Species distribution modeling
Integrating genetic and ecological approaches in the study of mechanisms driving geographic distributions of organisms is becoming more common (e.g., Graham et al., 2004b; Hugall et al., 2002; Johnson and Cicero, 2002; Lapointe and Rissler, 2005). The use of point-locality data and climate data in environmental niche modeling (Argaez et al., 2005) is proving to be a powerful approach to understanding how abiotic factors (e.g., temperature, precipitation, and seasonality) impact the geographic limits of lineages and species (Graham et al., 2004a; Wiens and Graham, 2005a). Results from correlative ecological niche modeling have provided insight into a variety of questions relevant to conservation and evolutionary biology. One area where niche modeling has not been used extensively is phylogeography (but see Hugall et al., 2002), although there is potential for niche modeling to provide insight into the abiotic factors affecting the geographic limits of genetic lineages and to shed light on whether speciation or genetic variation is associated with divergence in the ecological niche (Graham et al., 2004a; Kidd and Ritchie, 2006). Perhaps more importantly, combining niche modeling and genetic analyses can provide some insight into the role of ecological divergence in speciation, regardless of the particular geographic mode of speciation (i.e., parapatric, sympatric, allopatric).
Additionally, an understanding of the mechanisms driving divergence could help in species delimitation. By combining information on geographic distributions, ecological niche models based on environmental data, and genetic information from multiple loci, researchers can make strong inferences when diagnosing species (Wiens and Graham, 2005b). For example, two genetically unresolved lineages, with unique ecological niches, that are geographically distributed either parapatrically or allopatrically warrant further study to determine if the intervening region at the contact zone contains suitable habitat.

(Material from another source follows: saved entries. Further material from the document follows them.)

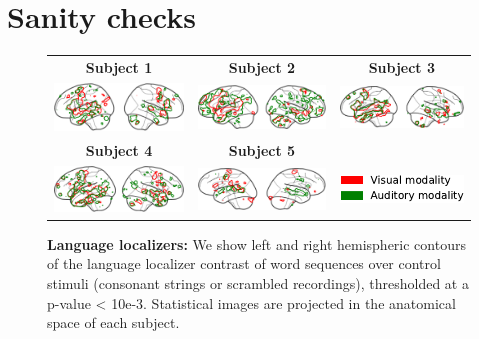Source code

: \section{Sanity checks}\label{sec:sanity_checks}

\begin{figure}[ht]
\scriptsize
\hspace{-4ex}
\begin{tabular}{ccc}
\textbf{\Large Subject 1} & \textbf{\Large Subject 2} & \textbf{\Large Subject 3}\\
{\includegraphics[width=.33\linewidth]{figures/part_II/langloc_01.pdf}}
\hspace{-1ex}
&{\includegraphics[width=.33\linewidth]{figures/part_II/langloc_03.pdf}}
\hspace{-1ex}
&{\includegraphics[width=.33\linewidth]{figures/part_II/langloc_04.pdf}}
\hspace{-1ex}\\
\rule{0pt}{6ex}
\textbf{\Large Subject 4} & \textbf{\Large Subject 5} & {}\\
{\includegraphics[width=.33\linewidth]{figures/part_II/langloc_05.pdf}}
\hspace{-1ex}
&{\includegraphics[width=.33\linewidth]{figures/part_II/langloc_06.pdf}}
\hspace{-1ex}
&{\includegraphics[width=.2\linewidth]{figures/part_II/langloc_legend.pdf}}
\hspace{-1ex} \\
\end{tabular}
\vspace{0ex}
\caption{\textbf{Language localizers:} We show left and right hemispheric contours of the language localizer contrast of word sequences over control stimuli (consonant strings or scrambled recordings), thresholded at a p-value < 10e-3.
Statistical images are projected in the anatomical space of each subject.}
\label{fig:language_localizers}
\end{figure}

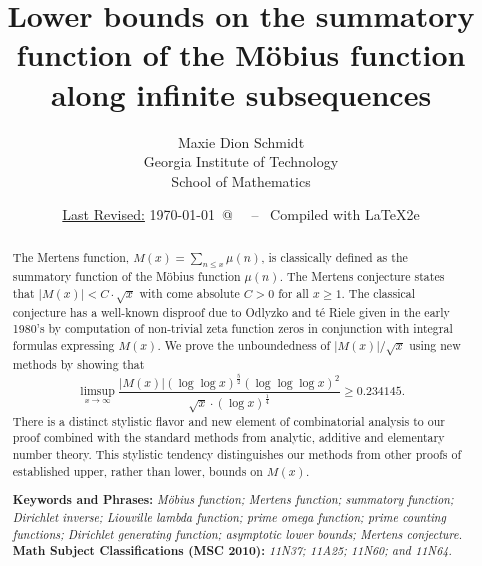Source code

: \documentclass[11pt,reqno,a4letter]{article}
\title{
       \LARGE{
       Lower bounds on the summatory function of the M\"obius function along infinite subsequences 
       } 
}
\author{{\Large Maxie Dion Schmidt} \\ 
        {\normalsize Georgia Institute of Technology} \\[0.025cm] 
        {\normalsize School of Mathematics} 
}
\date{\small\underline{Last Revised:} \today \ @\ \hhmmsstime{} \ -- \ Compiled with \LaTeX2e}
\numberwithin{figure}{section}
\numberwithin{table}{section}
\theoremstyle{plain}
\numberwithin{theorem}{section}
\theoremstyle{definition}
\begin{document}
 

\maketitle

\begin{abstract} 
The Mertens function, $M(x) = \sum_{n \leq x} \mu(n)$, is classically 
defined as the summatory function of the M\"obius function $\mu(n)$. 
The Mertens conjecture states that $|M(x)| < C \cdot \sqrt{x}$ with come absolute $C > 0$ for all 
$x \geq 1$. 
The classical conjecture has a well-known disproof due to 
Odlyzko and t\'{e} Riele given in the early 1980's by computation of 
non-trivial zeta function zeros in conjunction with integral formulas expressing $M(x)$. 
We prove the unboundedness of $|M(x)| / \sqrt{x}$ using new methods by showing that 
$$\limsup_{x \rightarrow \infty} \frac{|M(x)| (\log\log x)^{\frac{5}{2}} (\log\log\log x)^{2}}{ 
  \sqrt{x} \cdot (\log x)^{\frac{1}{4}}} \geq 0.234145.$$ 
There is a distinct stylistic 
flavor and new element of combinatorial analysis to our proof 
combined with the standard methods from analytic, additive and elementary number theory. 
This stylistic tendency distinguishes 
our methods from other proofs of established upper, rather than lower, bounds on $M(x)$. 

\bigskip 
\noindent
\textbf{Keywords and Phrases:} {\it M\"obius function; Mertens function; summatory function; 
                                    Dirichlet inverse; Liouville lambda function; prime omega function; 
                                    prime counting functions; Dirichlet generating function; 
                                    asymptotic lower bounds; Mertens conjecture. } \\ 
\textbf{Math Subject Classifications (MSC 2010):} {\it 11N37; 11A25; 11N60; and 11N64. } 
\end{abstract} 
\end{document}
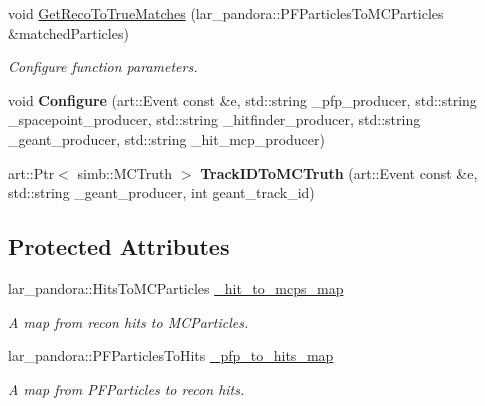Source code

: \begin{DoxyCompactItemize}
\item 
void \hyperlink{classlee_1_1PandoraInterfaceHelper_a7c248af2e489ded3723275cd0a13a6ff}{Get\-Reco\-To\-True\-Matches} (lar\-\_\-pandora\-::\-P\-F\-Particles\-To\-M\-C\-Particles \&matched\-Particles)
\begin{DoxyCompactList}\small\item\em Configure function parameters. \end{DoxyCompactList}\item 
\hypertarget{classlee_1_1PandoraInterfaceHelper_a183d7e49018d16cb37d7fc299ad7ede1}{void {\bfseries Configure} (art\-::\-Event const \&e, std\-::string \-\_\-pfp\-\_\-producer, std\-::string \-\_\-spacepoint\-\_\-producer, std\-::string \-\_\-hitfinder\-\_\-producer, std\-::string \-\_\-geant\-\_\-producer, std\-::string \-\_\-hit\-\_\-mcp\-\_\-producer)}\label{classlee_1_1PandoraInterfaceHelper_a183d7e49018d16cb37d7fc299ad7ede1}

\item 
\hypertarget{classlee_1_1PandoraInterfaceHelper_a47c1f51234888908d4027cdc8e89972c}{art\-::\-Ptr$<$ simb\-::\-M\-C\-Truth $>$ {\bfseries Track\-I\-D\-To\-M\-C\-Truth} (art\-::\-Event const \&e, std\-::string \-\_\-geant\-\_\-producer, int geant\-\_\-track\-\_\-id)}\label{classlee_1_1PandoraInterfaceHelper_a47c1f51234888908d4027cdc8e89972c}

\end{DoxyCompactItemize}
\subsection*{Protected Attributes}
\begin{DoxyCompactItemize}
\item 
\hypertarget{classlee_1_1PandoraInterfaceHelper_add430a976fa40632e14eb1688cdd785b}{lar\-\_\-pandora\-::\-Hits\-To\-M\-C\-Particles \hyperlink{classlee_1_1PandoraInterfaceHelper_add430a976fa40632e14eb1688cdd785b}{\-\_\-hit\-\_\-to\-\_\-mcps\-\_\-map}}\label{classlee_1_1PandoraInterfaceHelper_add430a976fa40632e14eb1688cdd785b}

\begin{DoxyCompactList}\small\item\em A map from recon hits to M\-C\-Particles. \end{DoxyCompactList}\item 
\hypertarget{classlee_1_1PandoraInterfaceHelper_ae19df94cb2c29dc2735bf7436c5ccf63}{lar\-\_\-pandora\-::\-P\-F\-Particles\-To\-Hits \hyperlink{classlee_1_1PandoraInterfaceHelper_ae19df94cb2c29dc2735bf7436c5ccf63}{\-\_\-pfp\-\_\-to\-\_\-hits\-\_\-map}}\label{classlee_1_1PandoraInterfaceHelper_ae19df94cb2c29dc2735bf7436c5ccf63}

\begin{DoxyCompactList}\small\item\em A map from P\-F\-Particles to recon hits. \end{DoxyCompactList}\end{DoxyCompactItemize}


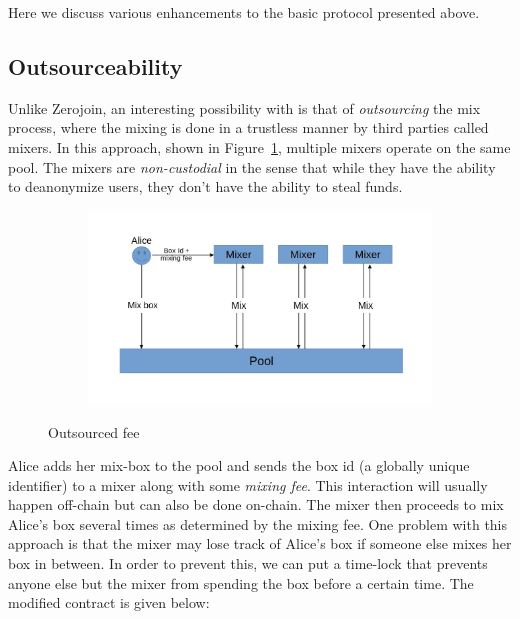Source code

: \documentclass[runningheads]{llncs}
\newcommand{\zerojoin}{Zerojoin\xspace}
\begin{document}
Here we discuss various enhancements to the basic protocol presented above.

\subsection{Outsourceability}

Unlike \zerojoin, an interesting possibility with \algname is that of {\em outsourcing} the mix process, where the mixing is done in a trustless manner by third parties called mixers. In this approach, shown in Figure~\ref{fig:joiner}, multiple mixers operate on the same pool. The mixers are {\em non-custodial} in the sense that while they have the ability to deanonymize users, they don't have the ability to steal funds. 


\begin{figure}[ht]
	\centering
	\begin{subfigure}{0.8\textwidth}
		\centering
		\includegraphics[width=\linewidth]{Joiner.jpg}
	\end{subfigure}%
	\caption{Outsourced fee}
	\label{fig:joiner}
\end{figure}

Alice adds her mix-box to the pool and sends the box id (a globally unique identifier) to a mixer along with some {\em mixing fee}. 
This interaction will usually happen off-chain but can also be done on-chain. The mixer then proceeds to mix Alice's box several times as determined by the mixing fee.
One problem with this approach is that the mixer may lose track of Alice's box if someone else mixes her box in between. In order to prevent this, we can put a time-lock that prevents anyone else but the mixer from spending the box before a certain time. The modified contract is given below:
\end{document}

If there is no suitable habitat in the contact zone, then gene flow between the lineages may be impeded, and this would support the conclusion that the two lineages are distinct, even with limited genetic divergence. However, if those two lineages had similar ecological niches with no biogeographic barrier separating their distributions and high-quality habitat for one or both at the contact zone, then it is less likely that the two lineages are distinct with no gene flow. However, the extent of gene flow in such a contact zone is still dependent on the level of reproductive isolation among lineages, information that is often difficult to obtain. Therefore, an understanding of geographic distributions, environmental niche dimensions, and genetic patterns is anticipated to assist in species delimitation.
Argaez, J.A., Christen, J.A., Nakamura, M., Soberon, J., 2005. Prediction of potential areas of species distributions based on presence-only data. Environ Ecol Stat 12, 27-44.
Graham, C.H., Ferrier, S., Huettman, F., Moritz, C., Peterson, A.T., 2004a. New developments in museum-based informatics and applications in biodiversity analysis. Trends in Ecology & Evolution 19, 497-503.
Graham, C.H., Ron, S.R., Santos, J.C., Schneider, C.J., Moritz, C., 2004b. Integrating phylogenetics and environmental niche models to explore speciation mechanisms in dendrobatid frogs. Evolution 58, 1781-1793.
Hugall, A., Moritz, C., Moussalli, A., Stanisic, J., 2002. Reconciling paleodistribution models and comparative phylogeography in the Wet Tropics rainforest land snail Gnarosophia bellendenkerensis (Brazier 1875). PNAS 99, 6112-6117.
Johnson, N.K., Cicero, C., 2002. The role of ecologic diversification in sibling speciation of Empidonax flycatchers (Tyrannidae): multigene evidence from mtDNA. Molecular Ecology 11, 2065-2081.
Kidd, D.M., Ritchie, M.G., 2006. Phylogeographic information systems: putting the geography into phylogeography. Journal of Biogeography 33, 1851-1865.
Lapointe, F.J., Rissler, L.J., 2005. Notes and comments - Congruence, consensus, and the comparative phylogeography of codistributed species in California. American Naturalist 166, 290-299.
Wiens, J.J., Graham, C.H., 2005a. Niche conservatism: Integrating evolution, ecology, and conservation biology. Annual Review of Ecology Evolution and Systematics 36, 519-539.
Wiens, J.J., Graham, C.H., 2005b. NICHE CONSERVATISM: Integrating Evolution, Ecology, and Conservation Biology. Annual Review of Ecology, Evolution, and Systematics 36, 519-539.